To the thousands of trees — the ashes, pines, maples, firs, sycamores, cottonwoods, elms, aspens, et al. — killed and deformed in the recent “inland hurricane”:
Thank you, for your years and decades of selfless benevolence, for your shade and relief, purification of air, enrichment of soil, provision of oxygen and sequestration of carbon; for refuge and habitat for the birds, bats, insects and other lives that lived from, on and with you; for bestowing beauty in blossoms, foliage and form, quietly nourishing us physically and emotionally alike, even as we too often callously ignored you, sprayed poisons at your feet, blasted your confused leaves with electric lights throughout the nights, disfigured you to accommodate the unyielding march of the grid, and exhausted fumes onto you from our mad multitude of machines.
The storm, and your ultimate destruction — to say nothing of the unimaginable incineration of whole forests across the West — has its final cause in the climate-scrambling consequences of this manic technological growth economy, against which you crucially mitigated.
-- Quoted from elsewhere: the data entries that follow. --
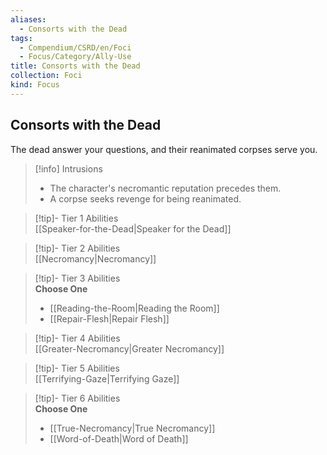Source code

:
 ```yaml
---
aliases:
  - Consorts with the Dead
tags:
  - Compendium/CSRD/en/Foci
  - Focus/Category/Ally-Use
title: Consorts with the Dead
collection: Foci
kind: Focus
---
```

## Consorts with the Dead  
The dead answer your questions, and their reanimated corpses serve you.  

>[!info] Intrusions  
>- The character's necromantic reputation precedes them.  
>- A corpse seeks revenge for being reanimated.  


>[!tip]- Tier 1 Abilities  
> [[Speaker-for-the-Dead|Speaker for the Dead]]  


>[!tip]- Tier 2 Abilities  
> [[Necromancy|Necromancy]]  


>[!tip]- Tier 3 Abilities  
> **Choose One**  
>- [[Reading-the-Room|Reading the Room]]  
>- [[Repair-Flesh|Repair Flesh]]  


>[!tip]- Tier 4 Abilities  
> [[Greater-Necromancy|Greater Necromancy]]  


>[!tip]- Tier 5 Abilities  
> [[Terrifying-Gaze|Terrifying Gaze]]  


>[!tip]- Tier 6 Abilities  
> **Choose One**  
>- [[True-Necromancy|True Necromancy]]  
>- [[Word-of-Death|Word of Death]]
In your absence, urban heat will increase, provoking more air conditioners, more energy consumption, more emissions. Instead of your abatement of pollution, hundreds (perhaps more) of exhaust-spewing chainsaws and chipper-shredders are roaring away to dismember and dispose of your wrecked corpses — a double insult, contributing to further climate breakdown in turn, dooming your future replacements to similar fates or worse.
We are poorer without you, though we cherished and revered you too little while you lived. Can we learn, finally, to create a tree-honoring society, economy and ethic? Our lives, among others, depend on it.